Edward Thwaites (Thwaytes) (baptised 1661–1711) was an English scholar of the Anglo-Saxon language. According to David C. Douglas he was "one of the most inspiring teachers which Oxford has ever produced".

Life

Thwaites was the son of William Thwaites of Crosby-Ravensworth, Westmoreland, born at Ravensworth. After schooling at Kendal, Thwaites was admitted batler of The Queen's College, Oxford, on 18 September 1689, and graduated B.A. in 1694 and M.A. in 1697. Before he took his master's degree Thwaites had come under the influence of George Hickes, who came to live at Gloucester Green in Oxford in 1696. There was already a group of Anglo-Saxon students at Queen's, among whom Thwaites was a leader.

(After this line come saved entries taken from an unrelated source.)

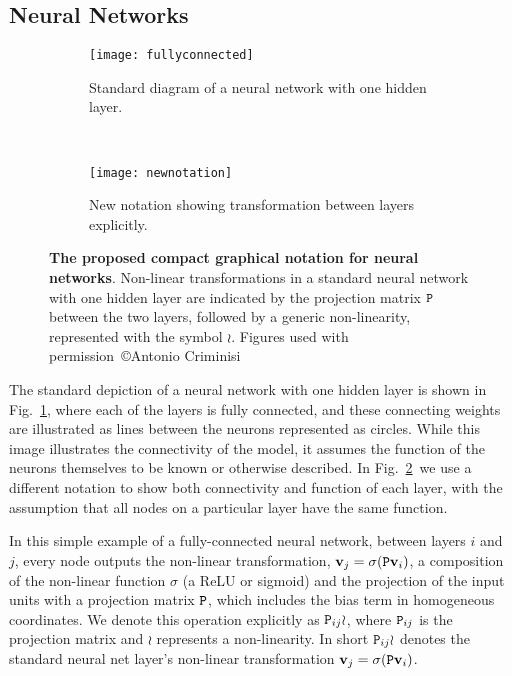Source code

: \documentclass[thesis]{subfiles}
\begin{document}
\subsection{Neural Networks}
\begin{figure}[htbp!] 
\centering
\begin{subfigure}[b]{0.45\textwidth}
   \centering
   \texttt{[image: fullyconnected]}
   \caption{Standard diagram of a neural network with one hidden layer.}
   \label{fig:oldnotation}
\end{subfigure}
~
\begin{subfigure}[b]{0.45\textwidth}
   \centering
   \texttt{[image: newnotation]}
   \caption{New notation showing transformation between layers explicitly.}
   \label{fig:newnotation}
\end{subfigure}
\caption[New graphical notation for a standard neural network with one hidden layer.]{{\bf The proposed compact graphical notation for neural networks}. Non-linear transformations in a standard neural network with one hidden layer are indicated by the projection matrix $\mat P$ between the two layers, followed by a generic non-linearity, represented with the symbol $\wr$. Figures used with permission~\copyright Antonio Criminisi}
\label{fig:newGraphLanguage}
\end{figure}

The standard depiction of a neural network with one hidden layer is shown in Fig.~\ref{fig:oldnotation}, where each of the layers is fully connected, and these connecting weights are illustrated as lines between the neurons represented as circles. While this image illustrates the connectivity of the model, it assumes the function of the neurons themselves to be known or otherwise described. In Fig.~\ref{fig:newnotation}\ we use a different notation to show both connectivity and function of each layer, with the assumption that all nodes on a particular layer have the same function.

In this simple example of a fully-connected neural network, between layers $i$ and $j$, every node outputs the non-linear transformation, $\vec v_j = \sigma(\mat P \vec v_i)$, a composition of the non-linear function $\sigma$ (\eg a ReLU or sigmoid) and the projection of the input units with a projection matrix $\mat P$, which includes the bias term in homogeneous coordinates. We denote this operation explicitly as $\mat P_{ij} \wr$, where $\mat P_{ij}$ is the projection matrix and $\wr$ represents a non-linearity. In short $\mat P_{ij} \wr$ denotes the standard neural net layer's non-linear transformation $\vec v_j = \sigma(\mat P \vec v_i)$. 
\end{document}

Thwaites was ordained priest on 2 January 1698, and shortly afterwards was elected fellow and lecturer of his college, to teach Anglo-Saxon. The difficulty which he found in procuring sufficient copies of William Somner's Anglo-Saxon Dictionary (1659) led to the issue of another edition, with additions by Thomas Benson, in 1701. In 1699, he was appointed dean of his college; he tried to improve college discipline, and had his windows broken. He was promoted to be lecturer in moral philosophy in 1704, and he became Regius Professor of Greek in March 1708. He gave his inaugural lecture on 12 May 1708.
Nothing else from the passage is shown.